The delay has been particularly hard on farmers, already bruised by the administration’s trade war and reluctant to move forward in the middle of planting season without the promise of federal aid.

But Senate Democrats, with the backing of their counterparts in the House, refused to endorse any legislation that did not include substantial new money for Puerto Rico’s efforts to recover from two hurricanes in 2017. While the island had previously received supplemental aid — some of which has yet to be dispersed — Democrats argued that the Trump administration has neglected the island, which does not have voting representation in Congress, warranting even more funds.

The president, for his part, has repeatedly complained falsely that $91 billion has been sent to the island since the 2017 hurricanes. That number, according to the Office of Management and Budget, is the budget office’s estimate of how much the island could receive over the next two decades.

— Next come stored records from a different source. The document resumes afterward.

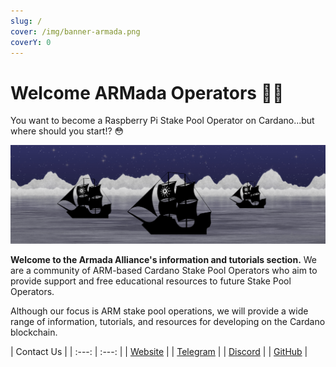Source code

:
 ```yaml
---
slug: /
cover: /img/banner-armada.png
coverY: 0
---
```


# Welcome ARMada Operators 🏴‍☠️

 You want to become a Raspberry Pi Stake Pool Operator on Cardano...but where should you start!? 😳

![Cardano stake pool ARM banner](</img/banner-armada.png>)

**Welcome to the Armada Alliance's information and tutorials section.** We are a community of ARM-based Cardano Stake Pool Operators who aim to provide support and free educational resources to future Stake Pool Operators.

Although our focus is ARM stake pool operations, we will provide a wide range of information, tutorials, and resources for developing on the Cardano blockchain.

| Contact Us |
| :---: | :---: |
| [Website](https://armada-alliance.com) |
| [Telegram](https://t.me/armada_alli) |
| [Discord](https://discord.com/invite/EEcB8eb2) |
| [GitHub](https://github.com/armada-alliance) |
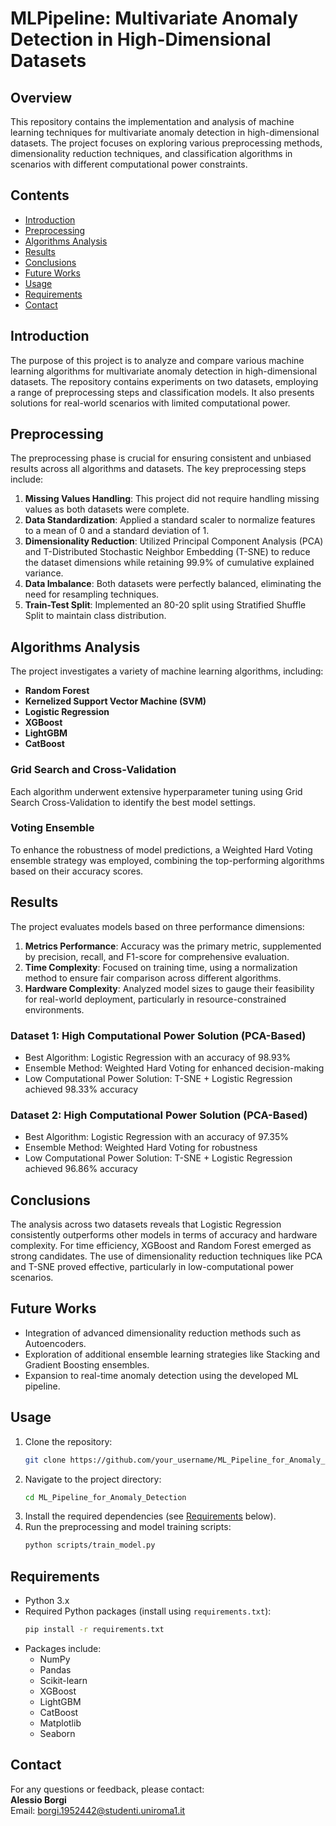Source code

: # MLPipeline: Multivariate Anomaly Detection in High-Dimensional Datasets

## Overview
This repository contains the implementation and analysis of machine learning techniques for multivariate anomaly detection in high-dimensional datasets. The project focuses on exploring various preprocessing methods, dimensionality reduction techniques, and classification algorithms in scenarios with different computational power constraints.

## Contents
- [Introduction](#introduction)
- [Preprocessing](#preprocessing)
- [Algorithms Analysis](#algorithms-analysis)
- [Results](#results)
- [Conclusions](#conclusions)
- [Future Works](#future-works)
- [Usage](#usage)
- [Requirements](#requirements)
- [Contact](#contact)

## Introduction
The purpose of this project is to analyze and compare various machine learning algorithms for multivariate anomaly detection in high-dimensional datasets. The repository contains experiments on two datasets, employing a range of preprocessing steps and classification models. It also presents solutions for real-world scenarios with limited computational power.

## Preprocessing
The preprocessing phase is crucial for ensuring consistent and unbiased results across all algorithms and datasets. The key preprocessing steps include:

1. **Missing Values Handling**: This project did not require handling missing values as both datasets were complete.
2. **Data Standardization**: Applied a standard scaler to normalize features to a mean of 0 and a standard deviation of 1.
3. **Dimensionality Reduction**: Utilized Principal Component Analysis (PCA) and T-Distributed Stochastic Neighbor Embedding (T-SNE) to reduce the dataset dimensions while retaining 99.9% of cumulative explained variance.
4. **Data Imbalance**: Both datasets were perfectly balanced, eliminating the need for resampling techniques.
5. **Train-Test Split**: Implemented an 80-20 split using Stratified Shuffle Split to maintain class distribution.

## Algorithms Analysis
The project investigates a variety of machine learning algorithms, including:
- **Random Forest**
- **Kernelized Support Vector Machine (SVM)**
- **Logistic Regression**
- **XGBoost**
- **LightGBM**
- **CatBoost**

### Grid Search and Cross-Validation
Each algorithm underwent extensive hyperparameter tuning using Grid Search Cross-Validation to identify the best model settings.

### Voting Ensemble
To enhance the robustness of model predictions, a Weighted Hard Voting ensemble strategy was employed, combining the top-performing algorithms based on their accuracy scores.

## Results
The project evaluates models based on three performance dimensions:
1. **Metrics Performance**: Accuracy was the primary metric, supplemented by precision, recall, and F1-score for comprehensive evaluation.
2. **Time Complexity**: Focused on training time, using a normalization method to ensure fair comparison across different algorithms.
3. **Hardware Complexity**: Analyzed model sizes to gauge their feasibility for real-world deployment, particularly in resource-constrained environments.

### Dataset 1: High Computational Power Solution (PCA-Based)
- Best Algorithm: Logistic Regression with an accuracy of 98.93%
- Ensemble Method: Weighted Hard Voting for enhanced decision-making
- Low Computational Power Solution: T-SNE + Logistic Regression achieved 98.33% accuracy

### Dataset 2: High Computational Power Solution (PCA-Based)
- Best Algorithm: Logistic Regression with an accuracy of 97.35%
- Ensemble Method: Weighted Hard Voting for robustness
- Low Computational Power Solution: T-SNE + Logistic Regression achieved 96.86% accuracy

## Conclusions
The analysis across two datasets reveals that Logistic Regression consistently outperforms other models in terms of accuracy and hardware complexity. For time efficiency, XGBoost and Random Forest emerged as strong candidates. The use of dimensionality reduction techniques like PCA and T-SNE proved effective, particularly in low-computational power scenarios.

## Future Works
- Integration of advanced dimensionality reduction methods such as Autoencoders.
- Exploration of additional ensemble learning strategies like Stacking and Gradient Boosting ensembles.
- Expansion to real-time anomaly detection using the developed ML pipeline.

## Usage
1. Clone the repository:
    ```bash
    git clone https://github.com/your_username/ML_Pipeline_for_Anomaly_Detection.git
    ```
2. Navigate to the project directory:
    ```bash
    cd ML_Pipeline_for_Anomaly_Detection
    ```
3. Install the required dependencies (see [Requirements](#requirements) below).
4. Run the preprocessing and model training scripts:
    ```bash
    python scripts/train_model.py
    ```

## Requirements
- Python 3.x
- Required Python packages (install using `requirements.txt`):
    ```bash
    pip install -r requirements.txt
    ```
- Packages include:
  - NumPy
  - Pandas
  - Scikit-learn
  - XGBoost
  - LightGBM
  - CatBoost
  - Matplotlib
  - Seaborn

## Contact
For any questions or feedback, please contact:  
**Alessio Borgi**  
Email: borgi.1952442@studenti.uniroma1.it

Amid that scuffle, two disaster-relief bills failed in the Senate, and the upper chamber did not take up a House-passed bill that would have sent $19.1 billion in relief across the country. Negotiators also disagreed over Mr. Shelby’s push to include language that would release funds from a harbor maintenance fund, which he ultimately agreed to leave out.

In recent weeks, demands from the administration and its Republican allies to include funds for the southwestern border eclipsed Puerto Rico as the major sticking point in negotiations, as the administration escalated its efforts to respond to a surge of asylum seekers and undocumented immigrants.

Having previously questioned Mr. Trump’s request for border security, Democrats balked at allocating billions of dollars more without more oversight on how it would be spent. Representative Rosa DeLauro, Democrat of Connecticut and a member of the House Appropriations Committee, described the Democrats’ approach as “a good faith offer, but not a blank check.”

The administration’s request for more beds at migrant processing centers was rejected by Democrats as a nonstarter.